Shannon Acker, MD, led research looking at outcomes in pediatric oncology patients who had blood transfusions following solid tumor removal.

Written by Rachel Sauer on October 24, 2022

Blood transfusion is a vital and lifesaving intervention in a broad range of scenarios, from trauma response to cancer treatment. However, it is not entirely without risk.

Recently published research found that blood transfusion is associated with adverse outcomes – including infection and higher rates of tumor recurrence – in pediatric solid tumor oncology patients following surgical removal of the tumor.

“Blood transfusion is obviously hugely important when used in the appropriate clinical scenario, but there are some downsides,” says study author Shannon Acker, MD, an assistant professor of pediatric surgery in the University of Colorado School of Medicine. “It’s pro-inflammatory and suppresses the immune system because your body reacts to foreign tissue. It can be a vital intervention, but I think we’re starting to be a little more thoughtful about giving patients blood products.”

Understanding pediatric blood transfusion

Acker and her co-researchers pursued this research, in part, because while the effects of packed red blood cell (PRBC) transfusion in adult populations have been widely studied, data are sparser for pediatric patients.

“It’s fairly well-documented that in adult patients, perioperative blood transfusion for solid tumor resection is associated with certain adverse outcomes,” Acker explains. “But pediatric cancers are more rare, so they’re more challenging to study. We need more data to understand whether what we know to be true in adult cancers is also true in pediatric cancers.”

Drawing retrospective data from Children’s Hospital Colorado pediatric patients over 11 years, Acker and her co-researchers included malignant solid tumors removed by surgeons across all surgical disciplines. Acker acknowledges that grouping different types of cancer into one study lessens the validity of the research because different cancers have different outcomes, “but we needed a place to start so we can begin working toward more collaborative, multi-center pediatric oncology research,” she says.

Higher rates of complications

Analyzing data from more than 360 pediatric patients who underwent tumor resection during the 11-year research period, Acker and her co-researchers found that 194 received a blood transfusion within 30 days of surgery.

By analyzing available data, they saw that children who received a blood transfusion had higher rates of post-surgery infectious complications, a shorter disease-free interval, and higher rates of tumor recurrence. They also adjusted for receiving pre-operative chemotherapy and still found that blood transfusion was associated with higher rates of post-operative infectious complications and a shorter disease-free interval.

Further, researchers found no relationship between tumor type and rate of infectious complications or disease-free interval.
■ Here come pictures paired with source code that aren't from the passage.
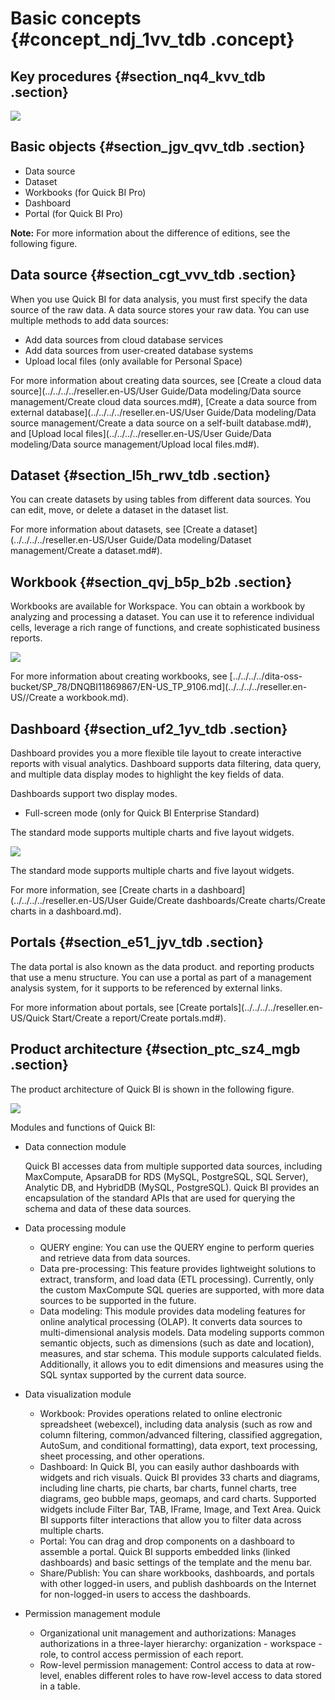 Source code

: # Basic concepts {#concept_ndj_1vv_tdb .concept}

## Key procedures {#section_nq4_kvv_tdb .section}

![](http://static-aliyun-doc.oss-cn-hangzhou.aliyuncs.com/assets/img/9063/155557794237889_en-US.png)

## Basic objects {#section_jgv_qvv_tdb .section}

-   Data source
-   Dataset
-   Workbooks \(for Quick BI Pro\)
-   Dashboard
-   Portal \(for Quick BI Pro\)

**Note:** For more information about the difference of editions, see the following figure.

## Data source {#section_cgt_vvv_tdb .section}

When you use Quick BI for data analysis, you must first specify the data source of the raw data. A data source stores your raw data. You can use multiple methods to add data sources:

-   Add data sources from cloud database services
-   Add data sources from user-created database systems
-   Upload local files \(only available for Personal Space\)

For more information about creating data sources, see [Create a cloud data source](../../../../reseller.en-US/User Guide/Data modeling/Data source management/Create cloud data sources.md#), [Create a data source from external database](../../../../reseller.en-US/User Guide/Data modeling/Data source management/Create a data source on a self-built database.md#), and [Upload local files](../../../../reseller.en-US/User Guide/Data modeling/Data source management/Upload local files.md#).

## Dataset {#section_l5h_rwv_tdb .section}

You can create datasets by using tables from different data sources. You can edit, move, or delete a dataset in the dataset list.

For more information about datasets, see [Create a dataset](../../../../reseller.en-US/User Guide/Data modeling/Dataset management/Create a dataset.md#).

## Workbook {#section_qvj_b5p_b2b .section}

Workbooks are available for Workspace. You can obtain a workbook by analyzing and processing a dataset. You can use it to reference individual cells, leverage a rich range of functions, and create sophisticated business reports.

![](http://static-aliyun-doc.oss-cn-hangzhou.aliyuncs.com/assets/img/9063/15555779426895_en-US.png)

For more information about creating workbooks, see [../../../../dita-oss-bucket/SP\_78/DNQBI11869867/EN-US\_TP\_9106.md](../../../../reseller.en-US//Create a workbook.md).

## Dashboard {#section_uf2_1yv_tdb .section}

Dashboard provides you a more flexible tile layout to create interactive reports with visual analytics. Dashboard supports data filtering, data query, and multiple data display modes to highlight the key fields of data.

Dashboards support two display modes.

-   Full-screen mode \(only for Quick BI Enterprise Standard\)

The standard mode supports multiple charts and five layout widgets.

![](http://static-aliyun-doc.oss-cn-hangzhou.aliyuncs.com/assets/img/9063/15555779426896_en-US.png)

The standard mode supports multiple charts and five layout widgets.

For more information, see [Create charts in a dashboard](../../../../reseller.en-US/User Guide/Create dashboards/Create charts/Create charts in a dashboard.md).

## Portals {#section_e51_jyv_tdb .section}

The data portal is also known as the data product. and reporting products that use a menu structure. You can use a portal as part of a management analysis system, for it supports to be referenced by external links.

For more information about portals, see [Create portals](../../../../reseller.en-US/Quick Start/Create a report/Create portals.md#).

## Product architecture {#section_ptc_sz4_mgb .section}

The product architecture of Quick BI is shown in the following figure.

![](http://static-aliyun-doc.oss-cn-hangzhou.aliyuncs.com/assets/img/9064/15555779421012_en-US.png)

Modules and functions of Quick BI:

-   Data connection module

    Quick BI accesses data from multiple supported data sources, including MaxCompute, ApsaraDB for RDS \(MySQL, PostgreSQL, SQL Server\), Analytic DB, and HybridDB \(MySQL, PostgreSQL\). Quick BI provides an encapsulation of the standard APIs that are used for querying the schema and data of these data sources.

-   Data processing module
    -   QUERY engine: You can use the QUERY engine to perform queries and retrieve data from data sources.
    -   Data pre-processing: This feature provides lightweight solutions to extract, transform, and load data \(ETL processing\). Currently, only the custom MaxCompute SQL queries are supported, with more data sources to be supported in the future.
    -   Data modeling: This module provides data modeling features for online analytical processing \(OLAP\). It converts data sources to multi-dimensional analysis models. Data modeling supports common semantic objects, such as dimensions \(such as date and location\), measures, and star schema. This module supports calculated fields. Additionally, it allows you to edit dimensions and measures using the SQL syntax supported by the current data source.
-   Data visualization module
    -   Workbook: Provides operations related to online electronic spreadsheet \(webexcel\), including data analysis \(such as row and column filtering, common/advanced filtering, classified aggregation, AutoSum, and conditional formatting\), data export, text processing, sheet processing, and other operations.
    -   Dashboard: In Quick BI, you can easily author dashboards with widgets and rich visuals. Quick BI provides 33 charts and diagrams, including line charts, pie charts, bar charts, funnel charts, tree diagrams, geo bubble maps, geomaps, and card charts. Supported widgets include Filter Bar, TAB, IFrame, Image, and Text Area. Quick BI supports filter interactions that allow you to filter data across multiple charts.
    -   Portal: You can drag and drop components on a dashboard to assemble a portal. Quick BI supports embedded links \(linked dashboards\) and basic settings of the template and the menu bar.
    -   Share/Publish: You can share workbooks, dashboards, and portals with other logged-in users, and publish dashboards on the Internet for non-logged-in users to access the dashboards.
-   Permission management module
    -   Organizational unit management and authorizations: Manages authorizations in a three-layer hierarchy: organization - workspace - role, to control access permission of each report.
    -   Row-level permission management: Control access to data at row-level, enables different roles to have row-level access to data stored in a table.

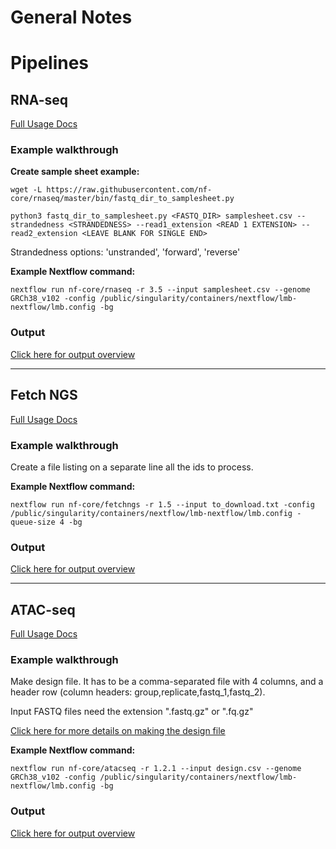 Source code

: General Notes
=============

# Pipelines

## RNA-seq
[Full Usage Docs](https://nf-co.re/rnaseq/3.6/usage)

### Example walkthrough

**Create sample sheet example:**

    wget -L https://raw.githubusercontent.com/nf-core/rnaseq/master/bin/fastq_dir_to_samplesheet.py
    
    python3 fastq_dir_to_samplesheet.py <FASTQ_DIR> samplesheet.csv --strandedness <STRANDEDNESS> --read1_extension <READ 1 EXTENSION> --read2_extension <LEAVE BLANK FOR SINGLE END>

Strandedness options: 'unstranded', 'forward', 'reverse'

**Example Nextflow command:**

    nextflow run nf-core/rnaseq -r 3.5 --input samplesheet.csv --genome GRCh38_v102 -config /public/singularity/containers/nextflow/lmb-nextflow/lmb.config -bg

### Output
[Click here for output overview](https://nf-co.re/rnaseq/3.6/output)

 ---

## Fetch NGS
[Full Usage Docs](https://nf-co.re/fetchngs/1.5/usage)

### Example walkthrough

Create a file listing on a separate line all the ids to process.

**Example Nextflow command:**

    nextflow run nf-core/fetchngs -r 1.5 --input to_download.txt -config /public/singularity/containers/nextflow/lmb-nextflow/lmb.config -queue-size 4 -bg

### Output
[Click here for output overview](https://nf-co.re/fetchngs/1.5/output)

---

## ATAC-seq

[Full Usage Docs](https://nf-co.re/atacseq/1.2.1/usage)

### Example walkthrough   
Make design file.  It has to be a comma-separated file with 4 columns, and a header row (column headers: group,replicate,fastq_1,fastq_2).  

Input FASTQ files need the extension ".fastq.gz" or ".fq.gz" 


[Click here for more details on making the design file](https://nf-co.re/atacseq/1.2.1/docs/usage#multiple-replicates)


**Example Nextflow command:**

    nextflow run nf-core/atacseq -r 1.2.1 --input design.csv --genome GRCh38_v102 -config /public/singularity/containers/nextflow/lmb-nextflow/lmb.config -bg


### Output
[Click here for output overview](https://nf-co.re/atacseq/1.2.1/output)



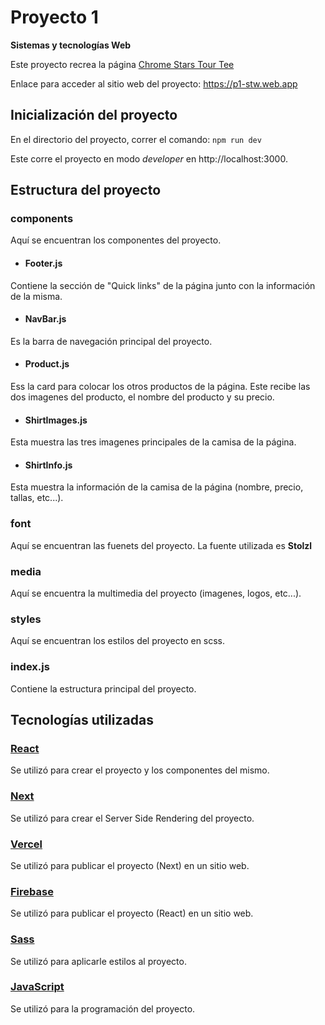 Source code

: # Proyecto 1 
**Sistemas y tecnologías Web**

  Este proyecto recrea la página [Chrome Stars Tour Tee](https://usshop.marinaofficial.co.uk/products/chrome-stars-tour-tee?variant=40288876920915)

  Enlace para acceder al sitio web del proyecto: https://p1-stw.web.app


## Inicialización del proyecto

  En el directorio del proyecto, correr el comando:
  `npm run dev`

  Este corre el proyecto en modo *developer* en http://localhost:3000.


## Estructura del proyecto

  ### components
  Aquí se encuentran los componentes del proyecto.

  - #### Footer.js
  Contiene la sección de "Quick links" de la página junto con la información de la misma.
   
  - #### NavBar.js
  Es la barra de navegación principal del proyecto.
  
  - #### Product.js
  Ess la card para colocar los otros productos de la página. Este recibe las dos imagenes del producto, el nombre del producto y su precio.
  
  - #### ShirtImages.js
  Esta muestra las tres imagenes principales de la camisa de la página.
  
  - #### ShirtInfo.js
  Esta muestra la información de la camisa de la página (nombre, precio, tallas, etc...).

### font
Aquí se encuentran las fuenets del proyecto. La fuente utilizada es **Stolzl**

### media
Aquí se encuentra la multimedia del proyecto (imagenes, logos, etc...).

### styles
Aquí se encuentran los estilos del proyecto en scss.

### index.js
Contiene la estructura principal del proyecto.


## Tecnologías utilizadas

  ### [React](https://es.react.dev)
  Se utilizó para crear el proyecto y los componentes del mismo.

  ### [Next](https://nextjs.org)
  Se utilizó para crear el Server Side Rendering del proyecto.

  ### [Vercel](https://vercel.com)
  Se utilizó para publicar el proyecto (Next) en un sitio web.

  ### [Firebase](https://firebase.google.com/?hl=es)
  Se utilizó para publicar el proyecto (React) en un sitio web.

  ### [Sass](https://sass-lang.com)
  Se utilizó para aplicarle estilos al proyecto.

  ### [JavaScript](https://www.javascript.com)
  Se utilizó para la programación del proyecto.
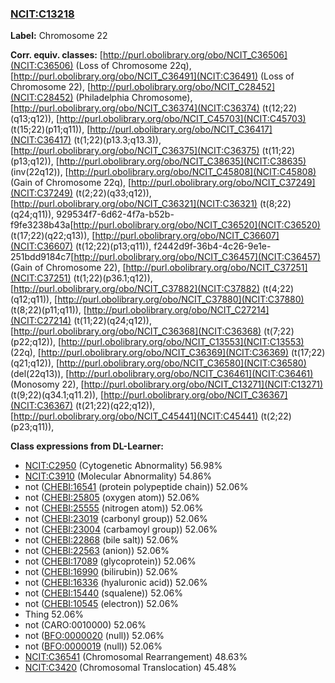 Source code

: 
### [NCIT:C13218](http://purl.obolibrary.org/obo/NCIT_C13218)
**Label:** Chromosome 22

**Corr. equiv. classes:** [http://purl.obolibrary.org/obo/NCIT_C36506](NCIT:C36506) (Loss of Chromosome 22q), [http://purl.obolibrary.org/obo/NCIT_C36491](NCIT:C36491) (Loss of Chromosome 22), [http://purl.obolibrary.org/obo/NCIT_C28452](NCIT:C28452) (Philadelphia Chromosome), [http://purl.obolibrary.org/obo/NCIT_C36374](NCIT:C36374) (t(12;22)(q13;q12)), [http://purl.obolibrary.org/obo/NCIT_C45703](NCIT:C45703) (t(15;22)(p11;q11)), [http://purl.obolibrary.org/obo/NCIT_C36417](NCIT:C36417) (t(1;22)(p13.3;q13.3)), [http://purl.obolibrary.org/obo/NCIT_C36375](NCIT:C36375) (t(11;22)(p13;q12)), [http://purl.obolibrary.org/obo/NCIT_C38635](NCIT:C38635) (inv(22q12)), [http://purl.obolibrary.org/obo/NCIT_C45808](NCIT:C45808) (Gain of Chromosome 22q), [http://purl.obolibrary.org/obo/NCIT_C37249](NCIT:C37249) (t(2;22)(q33;q12)), [http://purl.obolibrary.org/obo/NCIT_C36321](NCIT:C36321) (t(8;22)(q24;q11)), 929534f7-6d62-4f7a-b52b-f9fe3238b43a[http://purl.obolibrary.org/obo/NCIT_C36520](NCIT:C36520) (t(17;22)(q22;q13)), [http://purl.obolibrary.org/obo/NCIT_C36607](NCIT:C36607) (t(12;22)(p13;q11)), f2442d9f-36b4-4c26-9e1e-251bdd9184c7[http://purl.obolibrary.org/obo/NCIT_C36457](NCIT:C36457) (Gain of Chromosome 22), [http://purl.obolibrary.org/obo/NCIT_C37251](NCIT:C37251) (t(1;22)(p36.1;q12)), [http://purl.obolibrary.org/obo/NCIT_C37882](NCIT:C37882) (t(4;22)(q12;q11)), [http://purl.obolibrary.org/obo/NCIT_C37880](NCIT:C37880) (t(8;22)(p11;q11)), [http://purl.obolibrary.org/obo/NCIT_C27214](NCIT:C27214) (t(11;22)(q24;q12)), [http://purl.obolibrary.org/obo/NCIT_C36368](NCIT:C36368) (t(7;22)(p22;q12)), [http://purl.obolibrary.org/obo/NCIT_C13553](NCIT:C13553) (22q), [http://purl.obolibrary.org/obo/NCIT_C36369](NCIT:C36369) (t(17;22)(q21;q12)), [http://purl.obolibrary.org/obo/NCIT_C36580](NCIT:C36580) (del(22q13)), [http://purl.obolibrary.org/obo/NCIT_C36461](NCIT:C36461) (Monosomy 22), [http://purl.obolibrary.org/obo/NCIT_C13271](NCIT:C13271) (t(9;22)(q34.1;q11.2)), [http://purl.obolibrary.org/obo/NCIT_C36367](NCIT:C36367) (t(21;22)(q22;q12)), [http://purl.obolibrary.org/obo/NCIT_C45441](NCIT:C45441) (t(2;22)(p23;q11)), 

**Class expressions from DL-Learner:**

- [NCIT:C2950](http://purl.obolibrary.org/obo/NCIT_C2950) (Cytogenetic Abnormality) 56.98%
- [NCIT:C3910](http://purl.obolibrary.org/obo/NCIT_C3910) (Molecular Abnormality) 54.86%
- not ([CHEBI:16541](http://purl.obolibrary.org/obo/CHEBI_16541) (protein polypeptide chain)) 52.06%
- not ([CHEBI:25805](http://purl.obolibrary.org/obo/CHEBI_25805) (oxygen atom)) 52.06%
- not ([CHEBI:25555](http://purl.obolibrary.org/obo/CHEBI_25555) (nitrogen atom)) 52.06%
- not ([CHEBI:23019](http://purl.obolibrary.org/obo/CHEBI_23019) (carbonyl group)) 52.06%
- not ([CHEBI:23004](http://purl.obolibrary.org/obo/CHEBI_23004) (carbamoyl group)) 52.06%
- not ([CHEBI:22868](http://purl.obolibrary.org/obo/CHEBI_22868) (bile salt)) 52.06%
- not ([CHEBI:22563](http://purl.obolibrary.org/obo/CHEBI_22563) (anion)) 52.06%
- not ([CHEBI:17089](http://purl.obolibrary.org/obo/CHEBI_17089) (glycoprotein)) 52.06%
- not ([CHEBI:16990](http://purl.obolibrary.org/obo/CHEBI_16990) (bilirubin)) 52.06%
- not ([CHEBI:16336](http://purl.obolibrary.org/obo/CHEBI_16336) (hyaluronic acid)) 52.06%
- not ([CHEBI:15440](http://purl.obolibrary.org/obo/CHEBI_15440) (squalene)) 52.06%
- not ([CHEBI:10545](http://purl.obolibrary.org/obo/CHEBI_10545) (electron)) 52.06%
- Thing 52.06%
- not (CARO:0010000) 52.06%
- not ([BFO:0000020](http://purl.obolibrary.org/obo/BFO_0000020) (null)) 52.06%
- not ([BFO:0000019](http://purl.obolibrary.org/obo/BFO_0000019) (null)) 52.06%
- [NCIT:C36541](http://purl.obolibrary.org/obo/NCIT_C36541) (Chromosomal Rearrangement) 48.63%
- [NCIT:C3420](http://purl.obolibrary.org/obo/NCIT_C3420) (Chromosomal Translocation) 45.48%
Providing the best patient care

An aim of the research and its findings is to continue supporting and facilitating conversations and practices about patient care. “Packed red blood cells carry oxygen to the body and help tissues get the oxygen that they need,” Acker says. “They’re essential. It used to be common practice that if a surgeon was taking out a tumor and the patient was losing blood, they would immediately get two units.”

She adds that blood transfusion now is recognized as “not a totally benign intervention, so instead of immediately giving a patient two units, we start with one and see if that leads to an appropriate response. Our research shows that each additional unit increases risk of adverse outcomes, so we want to continue being thoughtful in using this intervention.”

Acker adds that a further goal of the research is to work with members of pediatric oncology surgical consortiums to draw data from national and international centers. “The data we have are good, but I don’t think they’re enough to convince people to change institutional protocols. If we can get more validated, multi-center data, we can begin to look at a more granular level at timing of transfusions and types of cancers so we can continue providing the best patient care.”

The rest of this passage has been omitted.